You're dodging the question: which taxes, and which spending?

If you want to blur all government spending and taxing together, that's not necessarily unreasonable, but then you have to acknowledge that a large amount of federal revenues are based on a regressive tax of 6.45% (IIRC) on employment (12.9% with employers' contributions and the standard assumptions about the incidence of taxes on labor). Those taxes have been *increasing* in the past two decades.

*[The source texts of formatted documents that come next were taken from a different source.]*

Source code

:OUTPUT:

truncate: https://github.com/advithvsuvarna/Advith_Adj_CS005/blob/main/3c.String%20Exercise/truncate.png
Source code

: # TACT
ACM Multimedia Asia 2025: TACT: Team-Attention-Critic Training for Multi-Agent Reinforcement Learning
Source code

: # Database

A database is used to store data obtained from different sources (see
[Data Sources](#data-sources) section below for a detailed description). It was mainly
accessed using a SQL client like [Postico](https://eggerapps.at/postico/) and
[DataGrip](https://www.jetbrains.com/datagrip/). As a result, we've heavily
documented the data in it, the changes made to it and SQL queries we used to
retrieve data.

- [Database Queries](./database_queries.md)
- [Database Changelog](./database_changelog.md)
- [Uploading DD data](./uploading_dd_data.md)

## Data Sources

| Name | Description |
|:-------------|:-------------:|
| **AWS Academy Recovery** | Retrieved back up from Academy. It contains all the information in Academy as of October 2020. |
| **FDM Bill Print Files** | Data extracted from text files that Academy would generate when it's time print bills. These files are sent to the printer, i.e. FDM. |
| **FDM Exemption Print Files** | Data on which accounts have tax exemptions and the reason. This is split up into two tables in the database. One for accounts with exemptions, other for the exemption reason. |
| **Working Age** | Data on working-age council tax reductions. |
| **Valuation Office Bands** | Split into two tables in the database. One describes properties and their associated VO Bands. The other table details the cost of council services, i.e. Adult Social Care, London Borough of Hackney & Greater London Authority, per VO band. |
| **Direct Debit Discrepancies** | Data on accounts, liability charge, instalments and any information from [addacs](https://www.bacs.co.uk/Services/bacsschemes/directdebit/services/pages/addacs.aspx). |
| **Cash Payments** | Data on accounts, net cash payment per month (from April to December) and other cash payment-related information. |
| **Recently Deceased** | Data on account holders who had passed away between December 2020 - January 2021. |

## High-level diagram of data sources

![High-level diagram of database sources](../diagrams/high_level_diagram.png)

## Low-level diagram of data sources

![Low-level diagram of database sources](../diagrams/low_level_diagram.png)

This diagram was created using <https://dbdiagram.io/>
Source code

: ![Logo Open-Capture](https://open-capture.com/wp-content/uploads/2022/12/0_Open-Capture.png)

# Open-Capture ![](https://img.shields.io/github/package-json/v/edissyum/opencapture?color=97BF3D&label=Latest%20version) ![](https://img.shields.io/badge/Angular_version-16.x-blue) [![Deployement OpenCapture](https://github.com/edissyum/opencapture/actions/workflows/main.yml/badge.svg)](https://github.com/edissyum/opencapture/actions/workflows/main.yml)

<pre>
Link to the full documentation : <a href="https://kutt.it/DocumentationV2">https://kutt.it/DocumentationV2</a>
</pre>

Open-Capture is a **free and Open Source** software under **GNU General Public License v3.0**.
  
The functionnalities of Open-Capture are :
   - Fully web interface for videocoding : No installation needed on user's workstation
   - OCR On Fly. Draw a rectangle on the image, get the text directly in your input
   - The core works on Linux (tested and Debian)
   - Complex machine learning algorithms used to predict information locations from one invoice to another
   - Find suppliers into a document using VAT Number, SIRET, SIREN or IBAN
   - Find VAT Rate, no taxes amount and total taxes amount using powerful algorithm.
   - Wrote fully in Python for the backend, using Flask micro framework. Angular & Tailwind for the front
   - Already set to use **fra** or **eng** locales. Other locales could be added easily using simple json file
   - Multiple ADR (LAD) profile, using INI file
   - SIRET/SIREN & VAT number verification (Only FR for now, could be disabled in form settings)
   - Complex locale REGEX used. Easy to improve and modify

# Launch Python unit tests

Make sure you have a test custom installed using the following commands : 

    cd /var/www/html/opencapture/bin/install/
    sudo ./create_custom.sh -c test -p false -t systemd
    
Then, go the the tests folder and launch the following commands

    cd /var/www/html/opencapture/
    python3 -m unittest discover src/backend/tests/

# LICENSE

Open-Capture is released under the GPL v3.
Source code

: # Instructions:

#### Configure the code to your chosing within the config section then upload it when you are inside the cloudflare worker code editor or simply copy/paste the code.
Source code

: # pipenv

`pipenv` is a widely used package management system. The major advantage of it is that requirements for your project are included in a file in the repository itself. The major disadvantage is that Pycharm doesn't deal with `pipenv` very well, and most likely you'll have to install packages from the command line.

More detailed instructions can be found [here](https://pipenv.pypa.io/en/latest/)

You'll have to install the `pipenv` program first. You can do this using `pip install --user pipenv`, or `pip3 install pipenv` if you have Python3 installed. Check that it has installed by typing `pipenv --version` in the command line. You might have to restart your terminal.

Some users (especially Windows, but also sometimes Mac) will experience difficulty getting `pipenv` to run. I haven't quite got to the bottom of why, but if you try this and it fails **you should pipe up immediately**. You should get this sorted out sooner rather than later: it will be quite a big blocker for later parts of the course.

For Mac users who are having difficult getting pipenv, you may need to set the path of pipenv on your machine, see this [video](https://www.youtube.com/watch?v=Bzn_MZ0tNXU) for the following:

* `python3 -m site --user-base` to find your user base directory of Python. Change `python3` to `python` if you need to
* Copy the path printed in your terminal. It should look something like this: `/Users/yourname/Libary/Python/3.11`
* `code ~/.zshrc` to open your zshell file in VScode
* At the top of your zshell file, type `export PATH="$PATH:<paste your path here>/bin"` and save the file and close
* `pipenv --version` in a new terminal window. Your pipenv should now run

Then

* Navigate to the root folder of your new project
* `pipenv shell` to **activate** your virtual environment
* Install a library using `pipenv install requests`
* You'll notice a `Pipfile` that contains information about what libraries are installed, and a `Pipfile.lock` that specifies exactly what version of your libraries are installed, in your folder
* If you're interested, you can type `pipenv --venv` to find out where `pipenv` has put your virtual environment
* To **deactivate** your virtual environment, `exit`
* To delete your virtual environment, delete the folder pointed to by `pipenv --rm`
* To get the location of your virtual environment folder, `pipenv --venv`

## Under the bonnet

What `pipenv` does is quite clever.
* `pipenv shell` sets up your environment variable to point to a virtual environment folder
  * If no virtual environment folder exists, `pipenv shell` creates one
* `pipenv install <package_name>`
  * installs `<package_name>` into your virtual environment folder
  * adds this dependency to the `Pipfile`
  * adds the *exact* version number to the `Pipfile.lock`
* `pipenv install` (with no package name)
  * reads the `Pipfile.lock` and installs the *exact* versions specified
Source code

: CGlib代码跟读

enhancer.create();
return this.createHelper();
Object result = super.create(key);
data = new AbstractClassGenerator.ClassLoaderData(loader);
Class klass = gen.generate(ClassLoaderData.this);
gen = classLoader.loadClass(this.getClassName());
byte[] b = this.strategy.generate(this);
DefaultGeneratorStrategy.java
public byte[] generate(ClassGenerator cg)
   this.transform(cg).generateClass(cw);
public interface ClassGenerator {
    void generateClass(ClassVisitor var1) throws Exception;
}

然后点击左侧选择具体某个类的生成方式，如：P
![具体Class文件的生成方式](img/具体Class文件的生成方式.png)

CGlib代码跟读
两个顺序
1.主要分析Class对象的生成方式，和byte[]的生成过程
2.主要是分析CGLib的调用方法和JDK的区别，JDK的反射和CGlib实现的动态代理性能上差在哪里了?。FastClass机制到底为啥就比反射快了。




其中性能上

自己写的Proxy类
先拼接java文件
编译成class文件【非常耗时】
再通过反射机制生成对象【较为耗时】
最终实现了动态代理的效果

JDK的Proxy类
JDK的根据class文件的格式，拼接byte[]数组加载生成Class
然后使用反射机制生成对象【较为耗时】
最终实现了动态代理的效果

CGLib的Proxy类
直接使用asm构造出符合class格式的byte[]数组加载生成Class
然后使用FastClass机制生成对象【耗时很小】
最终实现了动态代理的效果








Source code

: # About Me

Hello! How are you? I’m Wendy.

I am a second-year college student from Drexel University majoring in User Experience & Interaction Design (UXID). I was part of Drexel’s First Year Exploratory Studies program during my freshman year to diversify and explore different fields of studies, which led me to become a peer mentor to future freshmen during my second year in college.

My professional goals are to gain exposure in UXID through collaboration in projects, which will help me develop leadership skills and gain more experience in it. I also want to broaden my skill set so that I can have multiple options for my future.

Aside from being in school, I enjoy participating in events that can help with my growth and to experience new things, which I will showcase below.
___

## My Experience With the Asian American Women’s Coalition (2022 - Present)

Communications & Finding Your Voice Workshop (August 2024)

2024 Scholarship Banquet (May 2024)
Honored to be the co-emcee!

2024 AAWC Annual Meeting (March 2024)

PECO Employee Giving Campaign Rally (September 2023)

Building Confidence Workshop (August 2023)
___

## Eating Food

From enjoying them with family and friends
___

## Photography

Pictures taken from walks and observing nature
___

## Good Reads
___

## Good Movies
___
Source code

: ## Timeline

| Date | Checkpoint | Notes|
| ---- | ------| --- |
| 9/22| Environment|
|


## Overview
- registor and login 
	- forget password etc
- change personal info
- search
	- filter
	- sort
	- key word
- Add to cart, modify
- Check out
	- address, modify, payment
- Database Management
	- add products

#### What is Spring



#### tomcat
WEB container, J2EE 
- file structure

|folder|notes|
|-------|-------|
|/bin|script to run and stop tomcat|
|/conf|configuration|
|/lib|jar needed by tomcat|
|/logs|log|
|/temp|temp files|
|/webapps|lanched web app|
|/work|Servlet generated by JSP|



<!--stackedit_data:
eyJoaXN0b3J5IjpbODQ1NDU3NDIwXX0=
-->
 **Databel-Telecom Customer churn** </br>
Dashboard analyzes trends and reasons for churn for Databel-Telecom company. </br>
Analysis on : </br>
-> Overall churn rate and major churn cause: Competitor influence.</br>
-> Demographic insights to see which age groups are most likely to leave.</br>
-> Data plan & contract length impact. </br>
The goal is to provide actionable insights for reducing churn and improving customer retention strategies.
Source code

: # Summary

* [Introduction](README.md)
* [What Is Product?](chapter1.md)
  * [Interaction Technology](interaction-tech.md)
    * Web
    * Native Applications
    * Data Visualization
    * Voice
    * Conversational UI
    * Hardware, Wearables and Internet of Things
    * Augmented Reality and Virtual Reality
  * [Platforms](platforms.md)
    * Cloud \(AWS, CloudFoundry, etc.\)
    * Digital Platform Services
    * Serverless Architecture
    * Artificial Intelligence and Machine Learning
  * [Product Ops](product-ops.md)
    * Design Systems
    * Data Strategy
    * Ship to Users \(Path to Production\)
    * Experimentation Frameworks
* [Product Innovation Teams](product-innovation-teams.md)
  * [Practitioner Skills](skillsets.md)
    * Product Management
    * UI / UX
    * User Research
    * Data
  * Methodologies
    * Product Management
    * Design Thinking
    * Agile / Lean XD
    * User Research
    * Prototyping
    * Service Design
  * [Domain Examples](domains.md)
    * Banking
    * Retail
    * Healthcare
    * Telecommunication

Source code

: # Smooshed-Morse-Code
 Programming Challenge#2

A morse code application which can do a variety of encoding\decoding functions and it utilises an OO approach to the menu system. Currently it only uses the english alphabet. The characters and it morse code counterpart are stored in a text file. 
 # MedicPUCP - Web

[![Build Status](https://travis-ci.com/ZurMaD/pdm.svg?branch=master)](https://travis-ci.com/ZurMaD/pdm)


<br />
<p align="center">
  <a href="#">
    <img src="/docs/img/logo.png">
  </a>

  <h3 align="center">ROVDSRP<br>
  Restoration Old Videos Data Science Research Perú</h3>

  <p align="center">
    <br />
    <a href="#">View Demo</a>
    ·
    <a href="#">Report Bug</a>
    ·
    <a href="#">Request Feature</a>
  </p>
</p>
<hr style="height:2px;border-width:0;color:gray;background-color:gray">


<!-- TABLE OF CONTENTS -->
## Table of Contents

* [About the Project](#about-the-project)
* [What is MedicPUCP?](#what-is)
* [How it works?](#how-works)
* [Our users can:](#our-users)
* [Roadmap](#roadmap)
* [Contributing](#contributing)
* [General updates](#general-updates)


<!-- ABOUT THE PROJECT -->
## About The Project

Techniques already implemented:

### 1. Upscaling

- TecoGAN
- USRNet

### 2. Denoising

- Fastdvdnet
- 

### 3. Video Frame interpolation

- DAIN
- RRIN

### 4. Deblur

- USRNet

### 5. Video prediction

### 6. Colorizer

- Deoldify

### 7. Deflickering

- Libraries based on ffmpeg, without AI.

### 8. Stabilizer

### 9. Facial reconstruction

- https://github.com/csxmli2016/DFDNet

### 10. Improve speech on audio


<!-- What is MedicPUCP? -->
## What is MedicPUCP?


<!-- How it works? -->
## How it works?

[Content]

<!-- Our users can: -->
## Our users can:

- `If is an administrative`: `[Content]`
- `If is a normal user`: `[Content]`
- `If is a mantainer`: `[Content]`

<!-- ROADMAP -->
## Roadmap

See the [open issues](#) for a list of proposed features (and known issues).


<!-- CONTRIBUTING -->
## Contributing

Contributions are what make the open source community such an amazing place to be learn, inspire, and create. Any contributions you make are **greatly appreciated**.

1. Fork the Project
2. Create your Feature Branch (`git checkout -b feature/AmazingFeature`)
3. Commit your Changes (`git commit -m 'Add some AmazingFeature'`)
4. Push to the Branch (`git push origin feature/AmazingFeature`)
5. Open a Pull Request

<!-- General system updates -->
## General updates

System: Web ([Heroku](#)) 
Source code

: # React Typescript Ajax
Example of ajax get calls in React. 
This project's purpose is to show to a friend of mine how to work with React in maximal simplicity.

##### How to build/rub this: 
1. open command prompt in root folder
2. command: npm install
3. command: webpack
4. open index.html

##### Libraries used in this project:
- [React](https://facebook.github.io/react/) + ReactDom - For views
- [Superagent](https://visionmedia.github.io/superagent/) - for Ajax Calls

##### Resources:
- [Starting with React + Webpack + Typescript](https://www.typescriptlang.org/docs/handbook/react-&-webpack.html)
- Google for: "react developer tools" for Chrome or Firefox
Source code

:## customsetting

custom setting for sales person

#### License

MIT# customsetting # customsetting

If, on the other hand, you want to say (in accordance with the rather stalinistic Republican party line) that only income tax payers deserve "tax relief," because people paying into SS are going to get the money back (crumby return aside), then those moneys aren't truly available for the rest of the government to spend in the long run.

You can't have it both ways.

Posted by: Stephen J Fromm on December 8, 2003 05:04 PM

____

Ann Nonymous wrote, "'What *you* don't understand, or fail to acknowledge, is that this problem isn't just a problem for Medicare, it's a problem for the non-Medicare, non-government health care sector as well, as Charles reiterated.' I understand that, and I acknowledge it, too. So what? It doesn't change the fact that Medicare is on a collision course with economic reality, nor does it change the fact that when Medicare tangles with reality, reality wins.

No, you *don't* acknowledge it, as witnessed by your comment "So what? It doesn't change the fact..." Let me spell it out for you.

I claim that Medicare is "on a collision course with economic reality" to the extent that the entire health care system is, no more, no less.

If we can fix Medicare, we'll have a fix for the entire health care system. And vice versa.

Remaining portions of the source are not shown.